John Roberts Saves Us All

WASHINGTON - JULY 29: Sen. Rick Santorum (R-PA) meets with Supreme Court nominee Judge John Roberts in his office July 29, 2005 on Capitol Hill in Washington, DC. (Photo by Chip Somodevilla/Getty Images)
We will never complain about you again. Until next term. Photo: Chip Somodevilla/2005 Getty Images

Two fears have hovered over American liberals since the legal case against the Affordable Care Act began wending its way through the system. The first was that conservatives would succeed in revising what Jeffrey Rosen called (in a prescient 2005 New York Times Magazine story) “The Constitution in Exile”—that the Court would interpret the Constitution to forbid deviations from right-wing economic policy. A second, darker fear was that five Republican-­appointed justices would concoct a ruling in order to win a huge battle that their party had lost in Congress—that partisan Bush v. Gore–style rulings would now become regular features of the political scene.

The two fears were, of course, deeply intertwined. What happened, and what hardly anybody expected, was that they diverged. The second fear was decisively refuted: Thankfully, the Court allowed the one reform to our dysfunctional health-care system after decades of paralysis to stand. The first fear is very much alive.

A century ago, the Supreme Court was controlled by conservatives who wantonly invalidated Progressive Era regulation. After one especially egregious ruling, Oliver Wendell Holmes wrote in dissent that “a constitution is not intended to embody a particular economic theory.” By the middle of the New Deal, the Court eventually came to agree with Holmes and left the fight over government intrusion into the economy to the elected branches. The Constitution in Exile is a judicial movement of conservatives and libertarians dedicated to eras­ing what it sees as a great historical error.

The legal case against the Affordable Care Act was the pièce de résistance of the movement, leaping from one selective reading of precedent to another before landing on the unhinged fear that allowing the law to proceed would one day allow Congress to force-feed broccoli to an unwilling public. The case promised to carry out the double task of invalidating a hated social reform and ushering in a new era (or, alternatively, a very old one) in which the Court hacked down liberal laws regularly.

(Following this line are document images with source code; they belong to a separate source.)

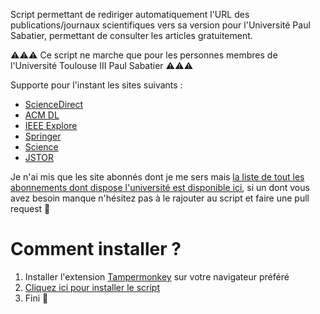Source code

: Script permettant de rediriger automatiquement l'URL des publications/journaux scientifiques vers sa version pour l'Université Paul Sabatier, permettant de consulter les articles gratuitement.

⚠️⚠️⚠️ Ce script ne marche que pour les personnes membres de l'Université Toulouse III Paul Sabatier ⚠️⚠️⚠️

Supporte pour l'instant les sites suivants :
- [ScienceDirect](https://www.sciencedirect.com/)
- [ACM DL](https://dl.acm.org/)
- [IEEE Explore](https://ieeexplore.ieee.org/)
- [Springer](https://link.springer.com/)
- [Science](https://www.science.org/)
- [JSTOR](https://www.jstor.org/)

Je n'ai mis que les site abonnés dont je me sers mais [la liste de tout les abonnements dont dispose l'université est disponible ici](https://bibliotheques.univ-tlse3.fr/search?q=&l=0&beanKey=150bfcee-1f87-11e7-a0e0-b753bedc[…]=&types=lien&limit=24&s=LABEL_ASC&site=3041438635082153), si un dont vous avez besoin manque n'hésitez pas à le rajouter au script et faire une pull request 🙂

# Comment installer ?
1. Installer l'extension [Tampermonkey](https://www.tampermonkey.net/) sur votre navigateur préféré
2. [Cliquez ici pour installer le script](https://github.com/AxelCarayon/publicationsUnlock4UPS/raw/main/publication_URL_to_UPS_URL.user.js)
3. Fini 🙂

Roberts endorsed all the wild legal analytics of his conservative allies save one, in which he improbably decided that the fine upon those choosing to forgo health insurance could be justified as a tax. It was a clever and careful way to sustain the promise of future Constitution in Exile rulings without delivering this particular one.

Why would Roberts hesitate at striking down Obamacare? He was being asked to intervene in a high-stakes political fight, in the heat of a presidential campaign, and endorse an argument viewed with universal and absolute disdain by the entire liberal legal Establishment, along with not a few queasy conservatives. Striking down the law at this moment would have brought the Court to a tipping point at which Roberts’s political opponents, at least, would afford him no legitimacy at all as the “umpire” he promised to be in his confirmation hearings. He stared into that abyss and recoiled.

His exact thinking will remain a secret for years and possibly forever. But the ruling itself offers tantalizing forensic clues. Antonin Scalia’s dissent uncharacteristically aims its barbs at the government, not the majority. Nine times it refers to the majority as “the dissent.” This is an odd mistake, best understood as the residue of a decision that commanded a majority before its chief justice unexpectedly bolted at the last moment.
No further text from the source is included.